▶ PROMPT: Your answer should be exactly the lines from the one that contains "attendue**: ~15-25 MB" through the final line of the entries below, and nothing else.

▶ DATA RECORDS:
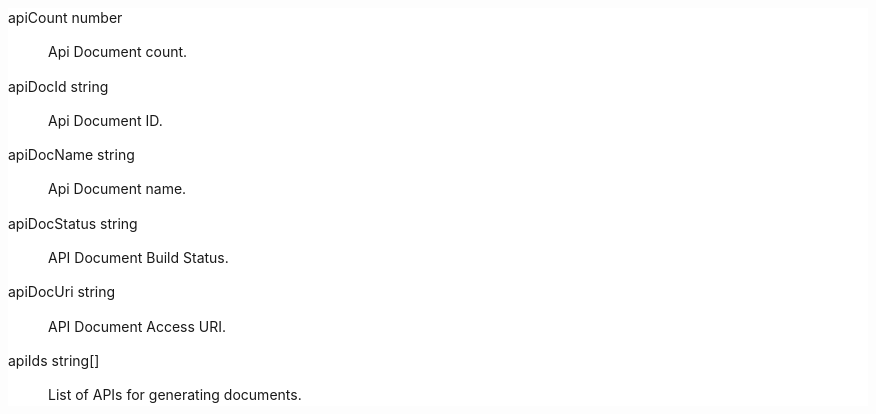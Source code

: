 <div>
<pulumi-choosable type="language" values="javascript,typescript">
<dl class="resources-properties"><dt class="property-optional"
            title="Optional">
        <span id="state_apicount_nodejs">
<a data-swiftype-name="resource-property" data-swiftype-type="text" href="#state_apicount_nodejs" style="color: inherit; text-decoration: inherit;">api<wbr>Count</a>
</span>
        <span class="property-indicator"></span>
        <span class="property-type">number</span>
    </dt>
    <dd><p>Api Document count.</p>
</dd><dt class="property-optional"
            title="Optional">
        <span id="state_apidocid_nodejs">
<a data-swiftype-name="resource-property" data-swiftype-type="text" href="#state_apidocid_nodejs" style="color: inherit; text-decoration: inherit;">api<wbr>Doc<wbr>Id</a>
</span>
        <span class="property-indicator"></span>
        <span class="property-type">string</span>
    </dt>
    <dd><p>Api Document ID.</p>
</dd><dt class="property-optional"
            title="Optional">
        <span id="state_apidocname_nodejs">
<a data-swiftype-name="resource-property" data-swiftype-type="text" href="#state_apidocname_nodejs" style="color: inherit; text-decoration: inherit;">api<wbr>Doc<wbr>Name</a>
</span>
        <span class="property-indicator"></span>
        <span class="property-type">string</span>
    </dt>
    <dd><p>Api Document name.</p>
</dd><dt class="property-optional"
            title="Optional">
        <span id="state_apidocstatus_nodejs">
<a data-swiftype-name="resource-property" data-swiftype-type="text" href="#state_apidocstatus_nodejs" style="color: inherit; text-decoration: inherit;">api<wbr>Doc<wbr>Status</a>
</span>
        <span class="property-indicator"></span>
        <span class="property-type">string</span>
    </dt>
    <dd><p>API Document Build Status.</p>
</dd><dt class="property-optional"
            title="Optional">
        <span id="state_apidocuri_nodejs">
<a data-swiftype-name="resource-property" data-swiftype-type="text" href="#state_apidocuri_nodejs" style="color: inherit; text-decoration: inherit;">api<wbr>Doc<wbr>Uri</a>
</span>
        <span class="property-indicator"></span>
        <span class="property-type">string</span>
    </dt>
    <dd><p>API Document Access URI.</p>
</dd><dt class="property-optional"
            title="Optional">
        <span id="state_apiids_nodejs">
<a data-swiftype-name="resource-property" data-swiftype-type="text" href="#state_apiids_nodejs" style="color: inherit; text-decoration: inherit;">api<wbr>Ids</a>
</span>
        <span class="property-indicator"></span>
        <span class="property-type">string[]</span>
    </dt>
    <dd><p>List of APIs for generating documents.</p>
</dd><dt class="property-optional"
            title="Optional">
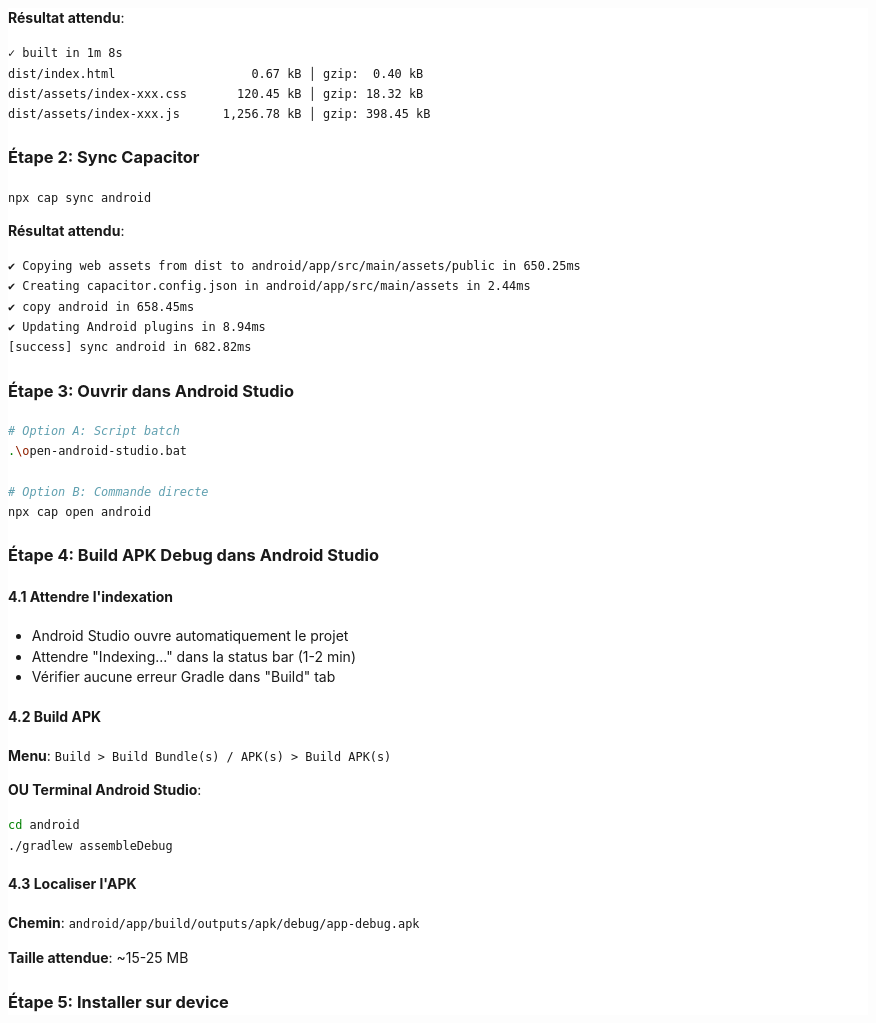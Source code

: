 **Résultat attendu**:
```
✓ built in 1m 8s
dist/index.html                   0.67 kB │ gzip:  0.40 kB
dist/assets/index-xxx.css       120.45 kB │ gzip: 18.32 kB
dist/assets/index-xxx.js      1,256.78 kB │ gzip: 398.45 kB
```

### Étape 2: Sync Capacitor
```bash
npx cap sync android
```

**Résultat attendu**:
```
✔ Copying web assets from dist to android/app/src/main/assets/public in 650.25ms
✔ Creating capacitor.config.json in android/app/src/main/assets in 2.44ms
✔ copy android in 658.45ms
✔ Updating Android plugins in 8.94ms
[success] sync android in 682.82ms
```

### Étape 3: Ouvrir dans Android Studio
```bash
# Option A: Script batch
.\open-android-studio.bat

# Option B: Commande directe
npx cap open android
```

### Étape 4: Build APK Debug dans Android Studio

#### 4.1 Attendre l'indexation
- Android Studio ouvre automatiquement le projet
- Attendre "Indexing..." dans la status bar (1-2 min)
- Vérifier aucune erreur Gradle dans "Build" tab

#### 4.2 Build APK
**Menu**: `Build > Build Bundle(s) / APK(s) > Build APK(s)`

**OU Terminal Android Studio**:
```bash
cd android
./gradlew assembleDebug
```

#### 4.3 Localiser l'APK
**Chemin**: `android/app/build/outputs/apk/debug/app-debug.apk`

**Taille attendue**: ~15-25 MB

### Étape 5: Installer sur device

▶ WRITTEN RESPONSE:
**Taille attendue**: ~15-25 MB

### Étape 5: Installer sur device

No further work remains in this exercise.